= Beginning of Section =
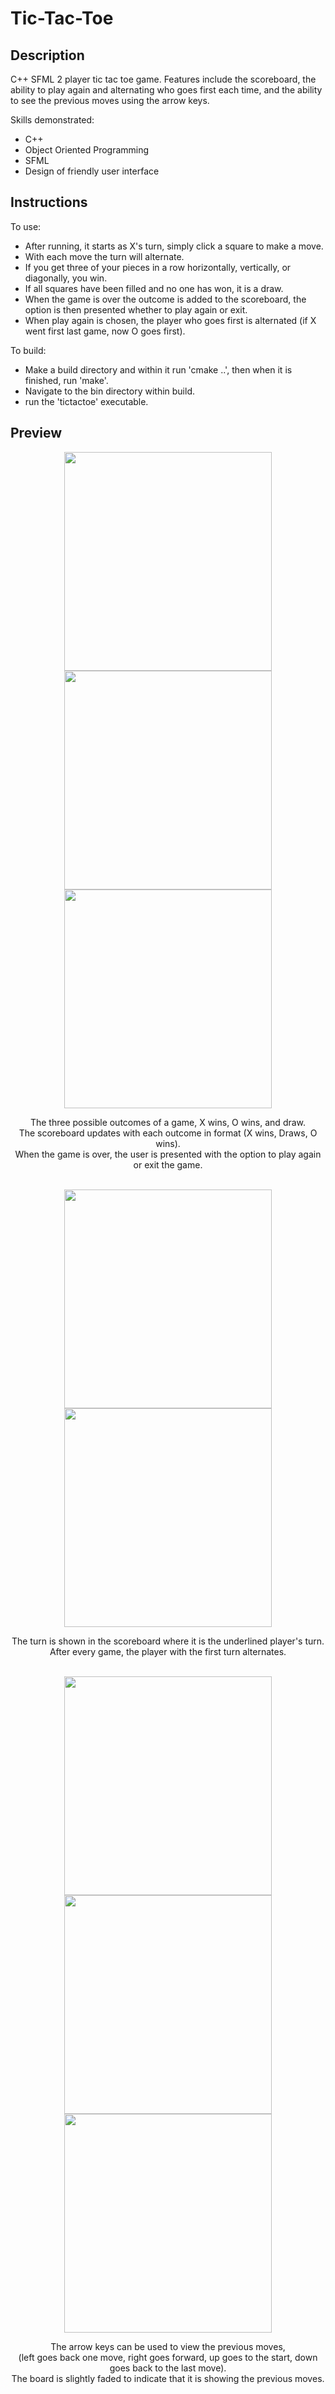 # Tic-Tac-Toe

## Description
C++ SFML 2 player tic tac toe game. Features include the scoreboard, the ability to play again and alternating who goes first each time, and the ability to see the previous moves using the arrow keys.

Skills demonstrated:
- C++
- Object Oriented Programming
- SFML
- Design of friendly user interface

## Instructions
To use:
- After running, it starts as X's turn, simply click a square to make a move.
- With each move the turn will alternate.
- If you get three of your pieces in a row horizontally, vertically, or diagonally, you win.
- If all squares have been filled and no one has won, it is a draw.
- When the game is over the outcome is added to the scoreboard, the option is then presented whether to play again or exit.
- When play again is chosen, the player who goes first is alternated (if X went first last game, now O goes first).

To build:
- Make a build directory and within it run 'cmake ..', then when it is finished, run 'make'.
- Navigate to the bin directory within build.
- run the 'tictactoe' executable.

## Preview
<div align="center">
  <img src="https://github.com/liamblaschka/image-repo/blob/main/Tic-Tac-Toe/X_win.png" width="332" height="350">
  <img src="https://github.com/liamblaschka/image-repo/blob/main/Tic-Tac-Toe/O_win.png" width="332" height="350">
  <img src="https://github.com/liamblaschka/image-repo/blob/main/Tic-Tac-Toe/Draw.png" width="332" height="350">
  <p>
    The three possible outcomes of a game, X wins, O wins, and draw.<br>
    The scoreboard updates with each outcome in format (X wins, Draws, O wins).<br>
    When the game is over, the user is presented with the option to play again or exit the game.
  </p>
  <br>
  <img src="https://github.com/liamblaschka/image-repo/blob/main/Tic-Tac-Toe/X_first.png" width="332" height="350">
  <img src="https://github.com/liamblaschka/image-repo/blob/main/Tic-Tac-Toe/O_first.png" width="332" height="350">
  <p>
    The turn is shown in the scoreboard where it is the underlined player's turn.<br>
    After every game, the player with the first turn alternates.
  </p>
  <br>
  <img src="https://github.com/liamblaschka/image-repo/blob/main/Tic-Tac-Toe/move_history1.png" width="332" height="350">
  <img src="https://github.com/liamblaschka/image-repo/blob/main/Tic-Tac-Toe/move_history2.png" width="332" height="350">
  <img src="https://github.com/liamblaschka/image-repo/blob/main/Tic-Tac-Toe/move_history3.png" width="332" height="350">
  <p>
    The arrow keys can be used to view the previous moves,<br>
    (left goes back one move, right goes forward, up goes to the start, down goes back to the last move).<br>
    The board is slightly faded to indicate that it is showing the previous moves.
  </p>
</div>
= End of Section =
EXERCISE PROMPT: The lines to return are those with the string "previous" in them; copy each from the entries above.

EXERCISE RESULT:
C++ SFML 2 player tic tac toe game. Features include the scoreboard, the ability to play again and alternating who goes first each time, and the ability to see the previous moves using the arrow keys.
    The arrow keys can be used to view the previous moves,<br>
    The board is slightly faded to indicate that it is showing the previous moves.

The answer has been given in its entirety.